*TASK BRIEF*:
Within the records below, find the line with "# Function: createRecurringEventInstancesDuringQuery()" and the line with "rename, delete videos/folders", then reproduce exactly those two lines and all lines between them, without any picture.

Segment Open

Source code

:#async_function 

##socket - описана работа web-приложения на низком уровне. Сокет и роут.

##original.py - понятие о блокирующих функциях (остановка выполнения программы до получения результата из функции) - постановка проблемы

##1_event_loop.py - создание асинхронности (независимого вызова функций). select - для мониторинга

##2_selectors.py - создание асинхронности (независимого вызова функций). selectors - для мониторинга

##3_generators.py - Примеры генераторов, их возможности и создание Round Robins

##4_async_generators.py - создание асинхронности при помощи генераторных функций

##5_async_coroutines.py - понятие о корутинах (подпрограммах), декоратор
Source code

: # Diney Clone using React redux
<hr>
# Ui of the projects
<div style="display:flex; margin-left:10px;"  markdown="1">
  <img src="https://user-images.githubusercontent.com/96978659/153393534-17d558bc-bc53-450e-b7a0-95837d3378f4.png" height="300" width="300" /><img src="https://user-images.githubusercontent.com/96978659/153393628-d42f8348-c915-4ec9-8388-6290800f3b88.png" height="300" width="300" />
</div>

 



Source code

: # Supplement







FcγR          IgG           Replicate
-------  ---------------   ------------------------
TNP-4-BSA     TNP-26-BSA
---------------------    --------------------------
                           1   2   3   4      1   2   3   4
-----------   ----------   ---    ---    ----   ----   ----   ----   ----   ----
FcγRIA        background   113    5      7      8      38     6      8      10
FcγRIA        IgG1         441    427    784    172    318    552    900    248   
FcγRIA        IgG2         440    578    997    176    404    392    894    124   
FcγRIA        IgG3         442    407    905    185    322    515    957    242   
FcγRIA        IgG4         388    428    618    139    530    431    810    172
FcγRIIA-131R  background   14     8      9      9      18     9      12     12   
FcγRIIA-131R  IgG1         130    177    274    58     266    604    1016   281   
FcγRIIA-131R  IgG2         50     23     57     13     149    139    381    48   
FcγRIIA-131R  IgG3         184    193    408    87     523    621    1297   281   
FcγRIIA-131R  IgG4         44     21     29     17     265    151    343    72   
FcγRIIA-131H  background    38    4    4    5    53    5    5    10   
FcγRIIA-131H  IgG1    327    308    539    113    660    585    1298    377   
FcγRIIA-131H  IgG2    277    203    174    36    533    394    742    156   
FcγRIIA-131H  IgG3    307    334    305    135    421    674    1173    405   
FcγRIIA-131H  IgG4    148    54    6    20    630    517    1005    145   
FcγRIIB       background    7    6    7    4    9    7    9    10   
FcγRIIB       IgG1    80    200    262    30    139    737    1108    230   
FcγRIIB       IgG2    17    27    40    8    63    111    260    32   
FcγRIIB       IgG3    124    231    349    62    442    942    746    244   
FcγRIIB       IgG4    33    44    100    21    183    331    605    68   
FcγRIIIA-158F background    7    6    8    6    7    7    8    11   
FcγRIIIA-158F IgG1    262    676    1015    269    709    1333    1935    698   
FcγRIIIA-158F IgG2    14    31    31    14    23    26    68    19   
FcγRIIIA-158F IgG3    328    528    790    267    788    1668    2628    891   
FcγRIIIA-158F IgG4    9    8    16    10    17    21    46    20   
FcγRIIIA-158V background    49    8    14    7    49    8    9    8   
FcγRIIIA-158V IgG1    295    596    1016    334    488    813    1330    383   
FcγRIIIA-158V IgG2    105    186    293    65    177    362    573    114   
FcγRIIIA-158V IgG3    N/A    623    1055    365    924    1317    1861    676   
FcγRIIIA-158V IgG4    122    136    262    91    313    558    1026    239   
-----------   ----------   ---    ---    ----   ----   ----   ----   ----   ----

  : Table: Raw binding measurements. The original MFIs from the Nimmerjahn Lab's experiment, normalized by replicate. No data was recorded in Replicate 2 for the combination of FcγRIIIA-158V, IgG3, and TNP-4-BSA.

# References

Segment Closed
Segment Open

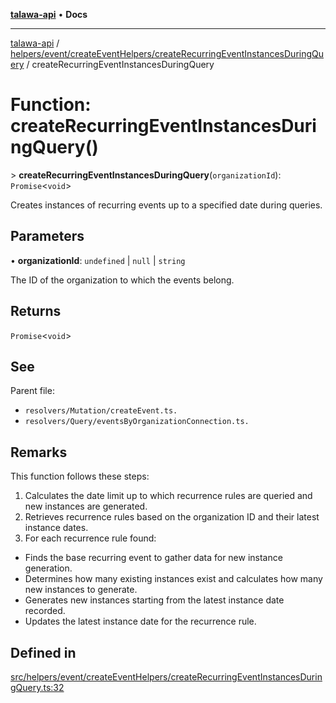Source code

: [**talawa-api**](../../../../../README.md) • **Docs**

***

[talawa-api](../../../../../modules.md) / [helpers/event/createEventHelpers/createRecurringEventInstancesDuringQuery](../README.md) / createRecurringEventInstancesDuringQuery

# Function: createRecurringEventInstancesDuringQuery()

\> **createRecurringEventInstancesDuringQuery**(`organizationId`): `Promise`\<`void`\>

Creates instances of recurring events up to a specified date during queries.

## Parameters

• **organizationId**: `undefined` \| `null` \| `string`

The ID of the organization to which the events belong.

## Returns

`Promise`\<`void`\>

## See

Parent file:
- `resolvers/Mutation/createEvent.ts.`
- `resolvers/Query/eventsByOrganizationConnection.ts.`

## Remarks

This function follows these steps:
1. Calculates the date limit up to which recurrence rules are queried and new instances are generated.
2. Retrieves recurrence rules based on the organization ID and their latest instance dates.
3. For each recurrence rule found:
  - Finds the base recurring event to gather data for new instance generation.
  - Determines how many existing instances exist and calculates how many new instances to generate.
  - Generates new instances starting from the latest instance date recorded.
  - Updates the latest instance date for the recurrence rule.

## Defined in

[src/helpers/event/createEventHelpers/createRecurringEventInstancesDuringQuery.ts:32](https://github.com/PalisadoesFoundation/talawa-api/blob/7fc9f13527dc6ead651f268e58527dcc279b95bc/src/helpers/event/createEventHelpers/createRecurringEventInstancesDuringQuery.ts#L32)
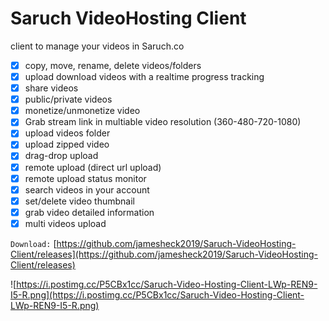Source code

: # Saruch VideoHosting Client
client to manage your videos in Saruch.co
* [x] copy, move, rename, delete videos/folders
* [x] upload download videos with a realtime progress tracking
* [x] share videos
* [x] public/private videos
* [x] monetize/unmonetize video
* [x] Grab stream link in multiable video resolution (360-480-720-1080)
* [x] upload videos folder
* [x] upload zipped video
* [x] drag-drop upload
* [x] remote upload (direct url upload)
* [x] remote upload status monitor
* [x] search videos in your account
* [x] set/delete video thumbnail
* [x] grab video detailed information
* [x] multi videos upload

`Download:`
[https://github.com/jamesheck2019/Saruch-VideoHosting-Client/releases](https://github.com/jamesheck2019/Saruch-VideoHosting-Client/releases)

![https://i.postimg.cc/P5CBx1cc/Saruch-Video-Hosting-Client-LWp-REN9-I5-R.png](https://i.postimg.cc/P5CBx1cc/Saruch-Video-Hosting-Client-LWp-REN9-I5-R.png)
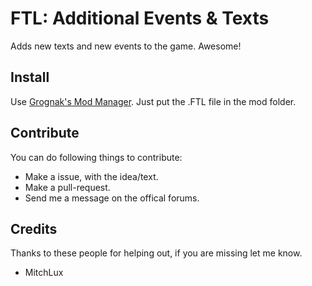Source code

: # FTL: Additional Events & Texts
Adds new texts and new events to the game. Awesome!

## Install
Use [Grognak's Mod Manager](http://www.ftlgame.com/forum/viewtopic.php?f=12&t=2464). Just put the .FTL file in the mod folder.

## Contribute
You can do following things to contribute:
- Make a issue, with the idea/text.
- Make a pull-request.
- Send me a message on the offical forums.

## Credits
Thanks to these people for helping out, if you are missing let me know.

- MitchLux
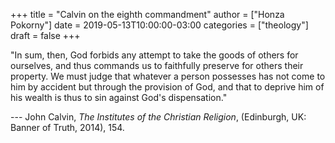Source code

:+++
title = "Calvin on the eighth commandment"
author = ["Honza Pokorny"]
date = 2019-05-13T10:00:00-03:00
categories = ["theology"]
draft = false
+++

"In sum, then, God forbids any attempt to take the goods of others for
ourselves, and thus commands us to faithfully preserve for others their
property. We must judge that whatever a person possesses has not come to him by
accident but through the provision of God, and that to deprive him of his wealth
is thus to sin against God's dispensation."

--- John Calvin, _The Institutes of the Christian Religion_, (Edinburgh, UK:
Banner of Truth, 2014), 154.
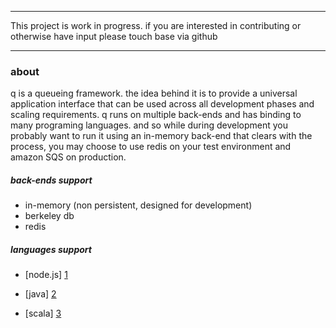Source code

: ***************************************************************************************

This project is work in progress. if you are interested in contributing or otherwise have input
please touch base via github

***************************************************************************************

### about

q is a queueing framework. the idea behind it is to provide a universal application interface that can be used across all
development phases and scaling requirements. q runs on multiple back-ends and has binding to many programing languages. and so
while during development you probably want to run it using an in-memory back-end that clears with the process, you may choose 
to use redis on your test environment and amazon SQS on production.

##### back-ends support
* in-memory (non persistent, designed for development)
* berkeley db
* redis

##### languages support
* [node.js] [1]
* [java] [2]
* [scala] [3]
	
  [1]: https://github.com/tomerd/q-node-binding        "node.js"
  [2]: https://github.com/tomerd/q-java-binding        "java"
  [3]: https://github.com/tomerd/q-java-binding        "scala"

Segment Closed

*EXERCISE RESPONSE*:
# Function: createRecurringEventInstancesDuringQuery()

\> **createRecurringEventInstancesDuringQuery**(`organizationId`): `Promise`\<`void`\>

Creates instances of recurring events up to a specified date during queries.

## Parameters

• **organizationId**: `undefined` \| `null` \| `string`

The ID of the organization to which the events belong.

## Returns

`Promise`\<`void`\>

## See

Parent file:
- `resolvers/Mutation/createEvent.ts.`
- `resolvers/Query/eventsByOrganizationConnection.ts.`

## Remarks

This function follows these steps:
1. Calculates the date limit up to which recurrence rules are queried and new instances are generated.
2. Retrieves recurrence rules based on the organization ID and their latest instance dates.
3. For each recurrence rule found:
  - Finds the base recurring event to gather data for new instance generation.
  - Determines how many existing instances exist and calculates how many new instances to generate.
  - Generates new instances starting from the latest instance date recorded.
  - Updates the latest instance date for the recurrence rule.

## Defined in

[src/helpers/event/createEventHelpers/createRecurringEventInstancesDuringQuery.ts:32](https://github.com/PalisadoesFoundation/talawa-api/blob/7fc9f13527dc6ead651f268e58527dcc279b95bc/src/helpers/event/createEventHelpers/createRecurringEventInstancesDuringQuery.ts#L32)
Source code

: # Saruch VideoHosting Client
client to manage your videos in Saruch.co
* [x] copy, move, rename, delete videos/folders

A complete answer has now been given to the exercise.